The Herald Bulletin

Evening Update

xBreast Cancer

October 2, 2009

Husband and wife beat breast cancer together

Rollie and Judy Massey diagnosed just seven months apart

ANDERSON — When Judy Massey found out a lump in her right breast was cancerous, she wasn’t scared.

She had already seen the effects of breast cancer, already been through the surgery and post-operation procedures and healing. She had already handled the uncertainty and terror that comes with such a diagnosis.

The cancerous lump, however, was Massey’s first. Her experience and knowledge of the devastating effects of cancer had come seven months earlier, when her husband, Rollie Massey, was diagnosed with breast cancer.

“I think having gone through his first, I really wasn’t real scared,” Judy Massey said. “I was more concerned with his. I don’t think I reacted real uptight or frightened.”

Rollie Massey’s breast cancer puzzled the couple when he was diagnosed in October 2003. He discovered a lump under his left nipple but didn’t think much of it.

“I just had an itch,” he said. “I scratched it and found it. Men didn’t have breast cancer then.”

Rollie Massey went to his family doctor, where his lump was diagnosed as breast cancer. He later found that the BRAC-2 gene that increases the likelihood of hereditary breast cancer had been passed down through his family and he was a carrier.

“My family never talked about cancer,” Rollie Massey said. “It will kill you. I wanted to live, and that’s why I talk about it.”

A routine mammogram found Judy Massey’s lump in May 2004, about seven months after her husband had been diagnosed. Judy Massey had been having mammograms for years thanks to other benign lumps she had found in her 30s.

“From then on, I faithfully had mammograms every year,” she said. “I always knew that someday down the road it could become cancer. I just felt it.”

After both having modified radical mastectomies to remove one of their breasts, the Masseys — married for 49 years — have been through many of the same experiences.

“This is just little bit too much together,” Judy Massey joked.

The two are cancer-free now, having beat their cancers without the need for chemotherapy or radiation treatments. They go in for regular check-ups and live with the knowledge that the cancer could come back one day — particularly in their brains, bones, kidneys or livers.

“Any time you have something abnormal you always think this could be cancer,” Judy Massey said of life after the disease. “You know that you got it once and it’s possible to get it again.”

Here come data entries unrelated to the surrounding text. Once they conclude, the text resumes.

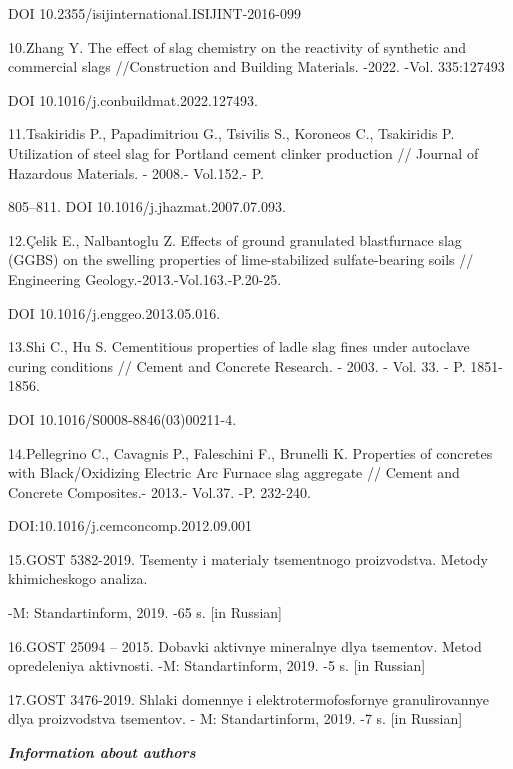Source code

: \begin{noparindent}
DOI 10.2355/isijinternational.ISIJINT-2016-099

10.Zhang Y. The effect of slag chemistry on the reactivity of synthetic
and commercial slags //Construction and Building Materials. -2022. -Vol.
335:127493

DOI 10.1016/j.conbuildmat.2022.127493.

11.Tsakiridis P., Papadimitriou G., Tsivilis S., Koroneos C., Tsakiridis
P. Utilization of steel slag for Portland cement clinker production //
Journal of Hazardous Materials. - 2008.- Vol.152.- P.

805--811. DOI 10.1016/j.jhazmat.2007.07.093.

12.Çelik E., Nalbantoglu Z. Effects of ground granulated blastfurnace
slag (GGBS) on the swelling properties of lime-stabilized
sulfate-bearing soils // Engineering Geology.-2013.-Vol.163.-P.20-25.

DOI 10.1016/j.enggeo.2013.05.016.

13.Shi C., Hu S. Cementitious properties of ladle slag fines under
autoclave curing conditions // Cement and Concrete Research. - 2003. -
Vol. 33. - P. 1851-1856.

DOI 10.1016/S0008-8846(03)00211-4.

14.Pellegrino C., Cavagnis P., Faleschini F., Brunelli K. Properties of
concretes with Black/Oxidizing Electric Arc Furnace slag aggregate //
Cement and Concrete Composites.- 2013.- Vol.37. -P. 232-240.

DOI:10.1016/j.cemconcomp.2012.09.001

15.GOST 5382-2019. Tsementy i materialy tsementnogo proizvodstva. Metody
khimicheskogo analiza.

-M: Standartinform, 2019. -65 s. {[}in Russian{]}

16.GOST 25094 -- 2015. Dobavki aktivnye mineral\textquotesingle nye dlya
tsementov. Metod opredeleniya aktivnosti. -M: Standartinform, 2019. -5
s. {[}in Russian{]}

17.GOST 3476-2019. Shlaki domennye i elektrotermofosfornye
granulirovannye dlya proizvodstva tsementov. - M: Standartinform, 2019.
-7 s. {[}in Russian{]}
\end{noparindent}

\emph{{\bfseries Information about authors}}

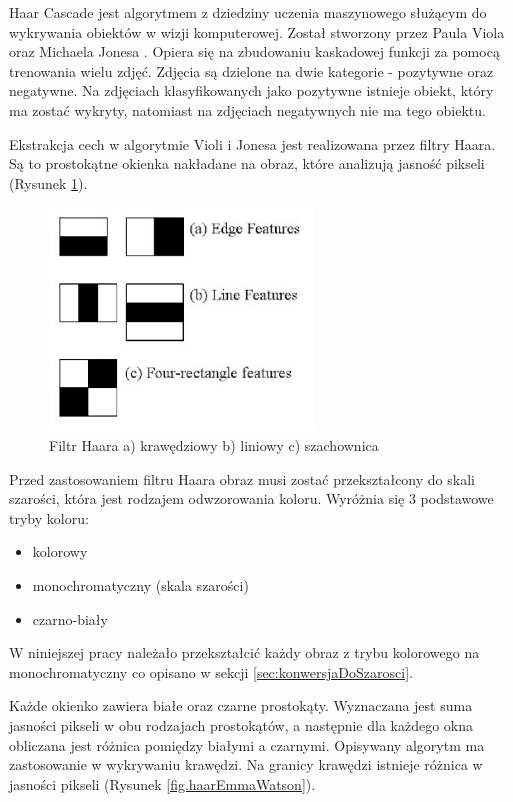 \documentclass[a4paper,twoside,12pt]{book}
\begin{document}
    Haar Cascade jest algorytmem z dziedziny uczenia maszynowego służącym do wykrywania obiektów w wizji komputerowej.
    Został stworzony przez Paula Viola oraz Michaela Jonesa \cite{violaJones}.
    Opiera się na zbudowaniu kaskadowej funkcji za pomocą trenowania wielu zdjęć.
    Zdjęcia są dzielone na
    dwie kategorie - pozytywne oraz negatywne.
    Na zdjęciach klasyfikowanych jako pozytywne istnieje obiekt, który ma zostać wykryty, natomiast
    na zdjęciach negatywnych nie ma tego obiektu.

    Ekstrakcja cech w algorytmie Violi i Jonesa jest realizowana przez filtry Haara.
    Są to prostokątne okienka
    nakładane na obraz, które analizują jasność pikseli (Rysunek \ref{fig.haarRectangles}).
    \begin{figure}
        \centering
        \includegraphics[width=7cm]{Obrazy/Haar_filter_rectangles.jpg}
        \caption{Filtr Haara a) krawędziowy b) liniowy c) szachownica \cite{haar}}
        \label{fig.haarRectangles}
    \end{figure}

    Przed zastosowaniem filtru Haara obraz musi zostać przekształcony do skali szarości, która jest rodzajem
    odwzorowania koloru.
    Wyróżnia się 3 podstawowe tryby koloru:
    \begin{itemize}
        \item kolorowy
        \item monochromatyczny (skala szarości)
        \item czarno-biały
    \end{itemize}
    W niniejszej pracy należało przekształcić każdy obraz z trybu kolorowego na monochromatyczny co opisano w sekcji
    \ref{sec:konwersjaDoSzarosci}.

    Każde okienko zawiera białe oraz czarne prostokąty.
    Wyznaczana jest suma jasności pikseli w obu rodzajach prostokątów, a
    następnie dla każdego okna obliczana jest różnica pomiędzy białymi a czarnymi.
    Opisywany algorytm ma zastosowanie w wykrywaniu krawędzi.
    Na granicy krawędzi istnieje różnica w jasności pikseli
    (Rysunek \ref{fig.haarEmmaWatson}).
\end{document}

Although the Masseys have since lost friends and family members to cancer, including breast cancer, they are most thankful that their ordeal might have saved the life of their daughter.

When Rollie Massey discovered he carried the BRAC-2 gene, the couple’s daughter was tested for the same gene. She had a 50 percent chance of having the genetic mutation that would increase her chances for breast cancer by up to 90 percent.

After finding out that she, too, was a carrier, the Masseys’ daughter had a double prophylactic mastectomy at 31 — before she ever showed any signs of cancer.

“The doctor said she dodged a bullet,” Judy Massey said. “I don’t know if I would have been as brave as she was. (Rollie) went through a period when he was blaming himself.

“Had he ignored that lump we don’t know how this would have turned out.”

The Masseys also learned that men can get breast cancer too, and Rollie Massey hopes other men will learn from his case and not ignore the signs.

“Six years ago, I would have said men don’t get breast cancer, women get it,” Rollie Massey said. “Two thousand men will die this year of breast cancer.”

Judy Massey said she was thankful she did not have to have the chemotherapy and radiation that often cause debilitating side effects in cancer patients.

The worst part, she said, was losing one of her breasts, but her supportive family helped her through it.

“(Rollie) never made me feel like less of a woman or that I was less attractive,” she said. “There was never any negative reaction from him.”

The Masseys now try to get out and educate the public about breast cancer when they can and attend support groups where they meet breast cancer patients and help them through their ordeal.

“The women we come in contact with truly amaze me,” Judy Massey said. “They handle it with such grace and dignity and courage.

“You have to find humor in things. I think that does a great deal in your healing.”